→ **PROBLEM DETAILS**:
Could you give back the records exactly, taking out the pictures?
** Opening PROVIDED DATA block **
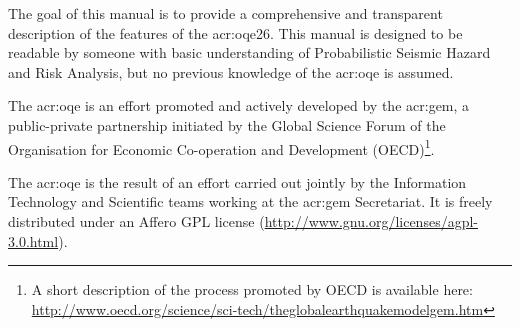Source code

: The goal of this manual is to provide a comprehensive and transparent
description of the features of the \glsdesc{acr:oqe26}. This manual is
designed to be readable by someone with basic understanding of Probabilistic
Seismic Hazard and Risk Analysis, but no previous knowledge of the
\glsdesc{acr:oqe} is assumed.

The \glsdesc{acr:oqe} is an effort promoted and actively developed by the
\glsdesc{acr:gem}, a public-private partnership initiated by the
Global Science Forum of the Organisation for Economic Co-operation and Development
(OECD)\footnote{A short description of the process promoted by OECD is available here:\\\href{http://www.oecd.org/science/sci-tech/theglobalearthquakemodelgem.htm}{http://www.oecd.org/science/sci-tech/theglobalearthquakemodelgem.htm}}.

The \glsdesc{acr:oqe} is the result of an effort carried out jointly by the
Information Technology and Scientific teams working at the \gls{acr:gem} Secretariat.
It is freely distributed under an Affero GPL license
(\href{http://www.gnu.org/licenses/agpl-3.0.html}{http://www.gnu.org/licenses/agpl-3.0.html}).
** Closing PROVIDED DATA block **
→ **EXERCISE OUTPUT**:
Source code

: The goal of this manual is to provide a comprehensive and transparent
description of the features of the \glsdesc{acr:oqe26}. This manual is
designed to be readable by someone with basic understanding of Probabilistic
Seismic Hazard and Risk Analysis, but no previous knowledge of the
\glsdesc{acr:oqe} is assumed.

The \glsdesc{acr:oqe} is an effort promoted and actively developed by the
\glsdesc{acr:gem}, a public-private partnership initiated by the
Global Science Forum of the Organisation for Economic Co-operation and Development
(OECD)\footnote{A short description of the process promoted by OECD is available here:\\\href{http://www.oecd.org/science/sci-tech/theglobalearthquakemodelgem.htm}{http://www.oecd.org/science/sci-tech/theglobalearthquakemodelgem.htm}}.

The \glsdesc{acr:oqe} is the result of an effort carried out jointly by the
Information Technology and Scientific teams working at the \gls{acr:gem} Secretariat.
It is freely distributed under an Affero GPL license
(\href{http://www.gnu.org/licenses/agpl-3.0.html}{http://www.gnu.org/licenses/agpl-3.0.html}).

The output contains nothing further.